** Records supplied **

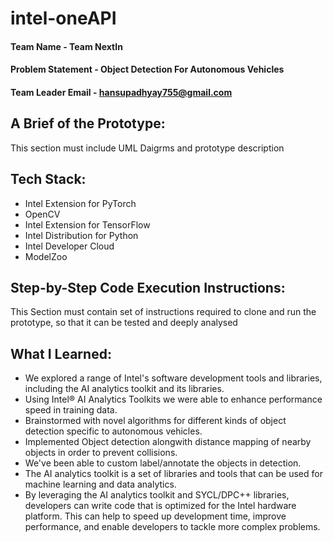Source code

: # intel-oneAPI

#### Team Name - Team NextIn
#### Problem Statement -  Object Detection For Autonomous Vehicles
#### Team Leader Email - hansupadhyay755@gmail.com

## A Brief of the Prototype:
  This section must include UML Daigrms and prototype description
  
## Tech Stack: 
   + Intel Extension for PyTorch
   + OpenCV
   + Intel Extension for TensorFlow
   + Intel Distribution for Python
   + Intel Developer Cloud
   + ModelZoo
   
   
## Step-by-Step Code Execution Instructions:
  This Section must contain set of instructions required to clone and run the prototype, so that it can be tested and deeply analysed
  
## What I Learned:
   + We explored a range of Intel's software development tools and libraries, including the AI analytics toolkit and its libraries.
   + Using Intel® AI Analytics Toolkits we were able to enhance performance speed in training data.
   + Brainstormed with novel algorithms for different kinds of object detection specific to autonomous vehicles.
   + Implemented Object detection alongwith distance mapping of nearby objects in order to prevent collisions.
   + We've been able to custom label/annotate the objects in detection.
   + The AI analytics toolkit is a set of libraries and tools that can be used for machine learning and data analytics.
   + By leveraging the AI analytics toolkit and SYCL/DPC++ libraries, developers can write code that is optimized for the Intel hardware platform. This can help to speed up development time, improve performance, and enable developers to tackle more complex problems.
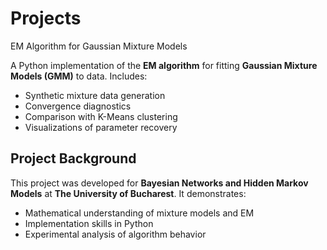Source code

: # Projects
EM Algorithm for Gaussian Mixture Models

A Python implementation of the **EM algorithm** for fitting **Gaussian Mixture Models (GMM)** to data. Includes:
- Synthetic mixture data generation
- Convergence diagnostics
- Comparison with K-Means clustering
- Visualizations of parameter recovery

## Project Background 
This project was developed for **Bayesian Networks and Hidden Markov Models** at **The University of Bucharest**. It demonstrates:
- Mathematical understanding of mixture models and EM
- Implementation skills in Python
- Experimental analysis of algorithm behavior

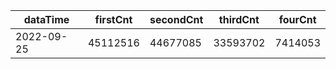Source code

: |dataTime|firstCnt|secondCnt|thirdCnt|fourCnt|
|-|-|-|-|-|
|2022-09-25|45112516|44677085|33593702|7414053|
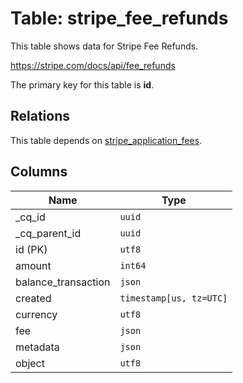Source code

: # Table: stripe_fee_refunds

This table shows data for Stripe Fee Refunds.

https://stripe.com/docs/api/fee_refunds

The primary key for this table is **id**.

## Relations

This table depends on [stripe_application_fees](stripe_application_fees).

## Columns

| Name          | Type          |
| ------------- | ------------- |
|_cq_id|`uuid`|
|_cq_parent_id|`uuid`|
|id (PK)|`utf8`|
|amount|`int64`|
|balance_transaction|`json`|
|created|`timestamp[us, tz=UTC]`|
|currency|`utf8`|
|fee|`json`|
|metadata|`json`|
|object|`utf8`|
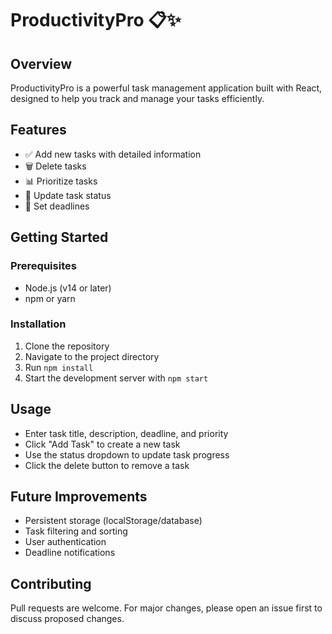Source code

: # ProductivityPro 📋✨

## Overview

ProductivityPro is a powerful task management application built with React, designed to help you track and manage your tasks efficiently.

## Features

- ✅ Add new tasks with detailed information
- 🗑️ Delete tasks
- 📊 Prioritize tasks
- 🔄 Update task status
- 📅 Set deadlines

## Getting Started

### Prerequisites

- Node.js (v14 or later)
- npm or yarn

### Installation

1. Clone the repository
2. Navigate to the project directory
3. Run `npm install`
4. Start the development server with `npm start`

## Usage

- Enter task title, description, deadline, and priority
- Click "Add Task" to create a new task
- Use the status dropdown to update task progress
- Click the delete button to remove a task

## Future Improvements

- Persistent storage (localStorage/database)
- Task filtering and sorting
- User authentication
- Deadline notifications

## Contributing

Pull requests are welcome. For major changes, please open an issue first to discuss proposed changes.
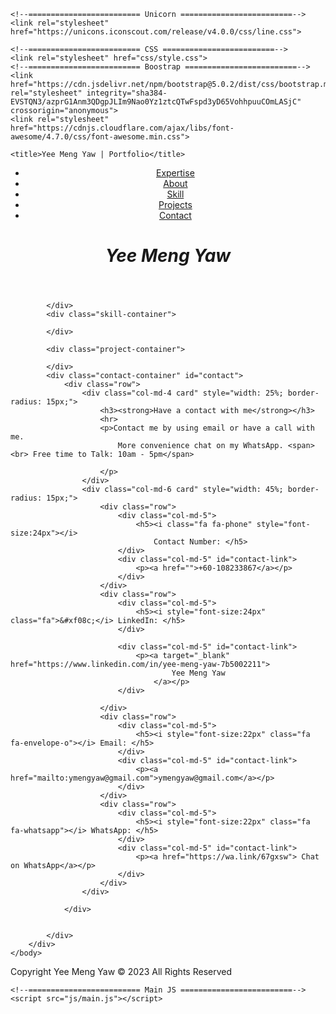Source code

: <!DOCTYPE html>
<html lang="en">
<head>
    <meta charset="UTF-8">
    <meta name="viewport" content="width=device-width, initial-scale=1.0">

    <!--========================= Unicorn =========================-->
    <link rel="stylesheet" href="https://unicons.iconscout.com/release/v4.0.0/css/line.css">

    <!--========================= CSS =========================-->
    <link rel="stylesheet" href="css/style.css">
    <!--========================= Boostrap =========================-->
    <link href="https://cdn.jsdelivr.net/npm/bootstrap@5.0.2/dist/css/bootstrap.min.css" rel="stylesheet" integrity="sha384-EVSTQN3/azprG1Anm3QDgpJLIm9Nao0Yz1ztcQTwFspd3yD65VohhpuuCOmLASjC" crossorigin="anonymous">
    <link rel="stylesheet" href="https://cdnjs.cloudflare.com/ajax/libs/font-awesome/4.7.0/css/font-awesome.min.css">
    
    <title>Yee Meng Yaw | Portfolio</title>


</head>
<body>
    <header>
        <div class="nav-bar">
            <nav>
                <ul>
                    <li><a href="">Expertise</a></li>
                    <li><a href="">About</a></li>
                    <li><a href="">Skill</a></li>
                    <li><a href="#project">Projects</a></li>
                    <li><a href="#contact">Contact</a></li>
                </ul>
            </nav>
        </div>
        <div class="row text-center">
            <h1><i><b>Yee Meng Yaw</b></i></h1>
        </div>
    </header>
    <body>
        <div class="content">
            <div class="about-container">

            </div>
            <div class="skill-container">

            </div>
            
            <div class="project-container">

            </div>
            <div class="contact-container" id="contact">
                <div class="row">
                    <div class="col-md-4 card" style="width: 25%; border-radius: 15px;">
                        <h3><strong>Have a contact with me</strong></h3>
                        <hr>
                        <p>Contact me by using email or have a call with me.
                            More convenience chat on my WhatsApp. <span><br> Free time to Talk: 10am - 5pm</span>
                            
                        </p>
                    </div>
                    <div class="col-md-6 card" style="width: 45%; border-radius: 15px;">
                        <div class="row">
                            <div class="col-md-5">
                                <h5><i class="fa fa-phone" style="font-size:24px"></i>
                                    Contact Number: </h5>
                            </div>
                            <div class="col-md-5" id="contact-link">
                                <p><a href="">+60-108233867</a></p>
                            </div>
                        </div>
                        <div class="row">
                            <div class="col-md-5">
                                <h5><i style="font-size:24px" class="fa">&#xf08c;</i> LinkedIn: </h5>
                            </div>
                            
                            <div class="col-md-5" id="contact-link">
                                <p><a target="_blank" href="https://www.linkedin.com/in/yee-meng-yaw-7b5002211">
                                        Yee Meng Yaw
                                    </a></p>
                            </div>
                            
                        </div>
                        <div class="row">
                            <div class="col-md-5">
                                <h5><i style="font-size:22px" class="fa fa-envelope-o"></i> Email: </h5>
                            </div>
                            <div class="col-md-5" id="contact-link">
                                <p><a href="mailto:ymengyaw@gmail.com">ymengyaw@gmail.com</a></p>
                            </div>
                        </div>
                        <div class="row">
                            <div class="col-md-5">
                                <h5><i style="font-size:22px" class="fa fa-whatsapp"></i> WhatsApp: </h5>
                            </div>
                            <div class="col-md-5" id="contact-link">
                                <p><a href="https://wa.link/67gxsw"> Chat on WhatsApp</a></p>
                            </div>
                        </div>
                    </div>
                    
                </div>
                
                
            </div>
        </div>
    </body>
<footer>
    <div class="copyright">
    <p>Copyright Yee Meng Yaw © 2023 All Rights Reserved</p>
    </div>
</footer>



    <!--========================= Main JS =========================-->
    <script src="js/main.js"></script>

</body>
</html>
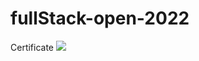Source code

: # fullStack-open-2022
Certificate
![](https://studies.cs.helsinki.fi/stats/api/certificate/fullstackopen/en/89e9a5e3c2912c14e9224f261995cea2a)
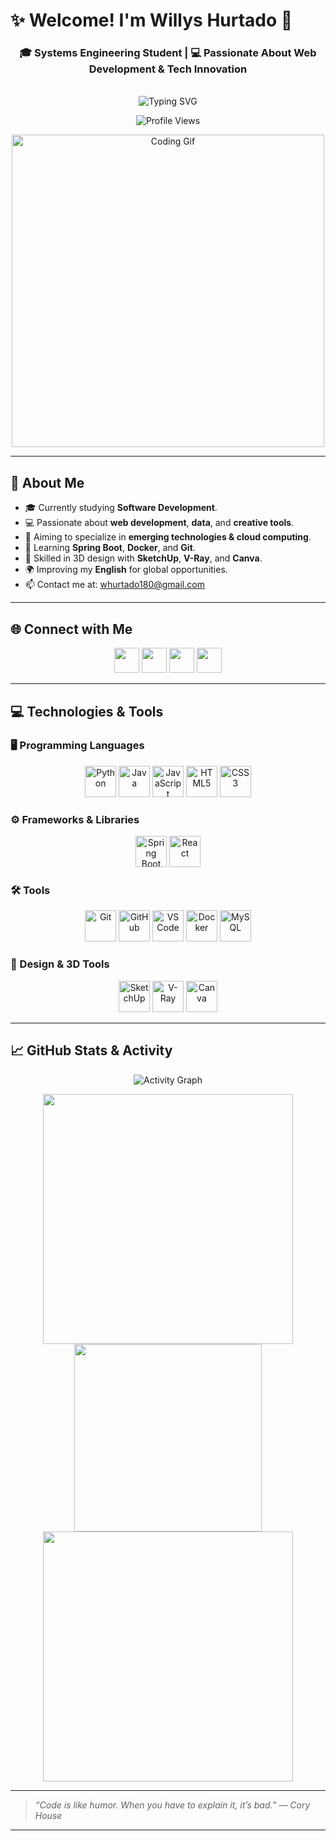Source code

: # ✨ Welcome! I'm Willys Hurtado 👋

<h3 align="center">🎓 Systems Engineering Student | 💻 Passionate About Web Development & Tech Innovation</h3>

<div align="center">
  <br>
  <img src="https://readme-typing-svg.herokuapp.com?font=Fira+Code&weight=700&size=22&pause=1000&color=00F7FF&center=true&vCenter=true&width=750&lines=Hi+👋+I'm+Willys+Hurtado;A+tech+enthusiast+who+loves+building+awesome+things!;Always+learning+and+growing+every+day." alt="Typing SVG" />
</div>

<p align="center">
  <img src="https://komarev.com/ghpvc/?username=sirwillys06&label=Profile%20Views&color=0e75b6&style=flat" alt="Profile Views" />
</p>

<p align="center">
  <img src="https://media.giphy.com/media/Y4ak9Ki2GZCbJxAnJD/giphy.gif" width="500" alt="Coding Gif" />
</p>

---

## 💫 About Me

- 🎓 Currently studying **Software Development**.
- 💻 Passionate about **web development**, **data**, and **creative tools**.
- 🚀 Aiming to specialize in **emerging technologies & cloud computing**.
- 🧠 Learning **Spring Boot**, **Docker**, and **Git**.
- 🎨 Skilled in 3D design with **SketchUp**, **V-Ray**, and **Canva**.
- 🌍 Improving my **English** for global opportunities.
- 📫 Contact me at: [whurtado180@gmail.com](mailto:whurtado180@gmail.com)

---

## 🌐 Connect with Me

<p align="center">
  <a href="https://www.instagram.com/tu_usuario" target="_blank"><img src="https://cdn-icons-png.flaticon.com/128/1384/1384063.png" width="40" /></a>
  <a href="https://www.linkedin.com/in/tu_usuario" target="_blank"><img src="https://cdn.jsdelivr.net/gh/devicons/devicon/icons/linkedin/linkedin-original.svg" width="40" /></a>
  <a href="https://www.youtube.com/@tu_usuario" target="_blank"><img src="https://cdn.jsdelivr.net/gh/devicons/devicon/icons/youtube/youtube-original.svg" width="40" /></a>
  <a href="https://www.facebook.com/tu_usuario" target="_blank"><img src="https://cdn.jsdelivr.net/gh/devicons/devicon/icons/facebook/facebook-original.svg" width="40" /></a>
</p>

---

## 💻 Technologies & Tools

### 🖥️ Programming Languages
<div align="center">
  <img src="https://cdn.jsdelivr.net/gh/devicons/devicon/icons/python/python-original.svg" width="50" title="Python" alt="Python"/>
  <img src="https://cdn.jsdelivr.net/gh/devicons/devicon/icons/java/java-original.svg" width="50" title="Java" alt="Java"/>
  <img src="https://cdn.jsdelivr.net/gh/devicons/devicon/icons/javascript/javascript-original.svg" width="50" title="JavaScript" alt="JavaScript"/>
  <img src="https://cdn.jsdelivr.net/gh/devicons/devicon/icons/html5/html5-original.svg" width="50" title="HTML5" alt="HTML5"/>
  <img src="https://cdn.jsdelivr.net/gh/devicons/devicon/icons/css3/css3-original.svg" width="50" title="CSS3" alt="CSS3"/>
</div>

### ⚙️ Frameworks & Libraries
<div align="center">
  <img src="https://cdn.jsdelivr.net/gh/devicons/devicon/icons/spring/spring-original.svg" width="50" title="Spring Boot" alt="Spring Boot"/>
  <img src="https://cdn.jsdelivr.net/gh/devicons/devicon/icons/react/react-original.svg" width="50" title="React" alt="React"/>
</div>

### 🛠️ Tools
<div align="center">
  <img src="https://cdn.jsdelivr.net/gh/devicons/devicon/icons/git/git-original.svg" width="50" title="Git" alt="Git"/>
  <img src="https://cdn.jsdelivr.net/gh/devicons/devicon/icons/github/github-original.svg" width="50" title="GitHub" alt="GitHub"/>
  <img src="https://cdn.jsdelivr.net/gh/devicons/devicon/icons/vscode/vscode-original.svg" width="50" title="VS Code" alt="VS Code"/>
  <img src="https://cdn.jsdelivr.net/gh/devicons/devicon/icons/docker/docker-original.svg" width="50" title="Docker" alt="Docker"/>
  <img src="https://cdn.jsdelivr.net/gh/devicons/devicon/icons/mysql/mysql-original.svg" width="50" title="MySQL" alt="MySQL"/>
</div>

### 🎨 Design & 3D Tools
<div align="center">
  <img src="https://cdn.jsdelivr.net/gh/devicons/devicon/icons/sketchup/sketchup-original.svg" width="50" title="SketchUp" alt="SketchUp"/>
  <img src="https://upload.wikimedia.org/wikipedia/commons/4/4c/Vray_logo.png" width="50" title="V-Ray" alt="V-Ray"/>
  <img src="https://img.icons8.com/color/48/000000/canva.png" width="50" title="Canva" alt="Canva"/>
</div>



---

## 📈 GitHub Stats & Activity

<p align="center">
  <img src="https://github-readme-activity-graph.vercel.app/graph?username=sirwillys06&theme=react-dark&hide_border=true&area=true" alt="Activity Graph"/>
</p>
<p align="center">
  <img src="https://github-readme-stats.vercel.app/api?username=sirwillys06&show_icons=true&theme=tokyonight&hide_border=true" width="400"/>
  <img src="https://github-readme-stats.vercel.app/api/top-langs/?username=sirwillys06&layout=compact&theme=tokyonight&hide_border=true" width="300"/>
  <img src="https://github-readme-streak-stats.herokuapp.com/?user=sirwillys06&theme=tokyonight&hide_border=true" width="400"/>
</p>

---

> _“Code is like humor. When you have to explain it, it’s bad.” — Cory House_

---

** About this task **
Lines with "objects": return each one from the data above.

** Reply to the task **
   + Implemented Object detection alongwith distance mapping of nearby objects in order to prevent collisions.
   + We've been able to custom label/annotate the objects in detection.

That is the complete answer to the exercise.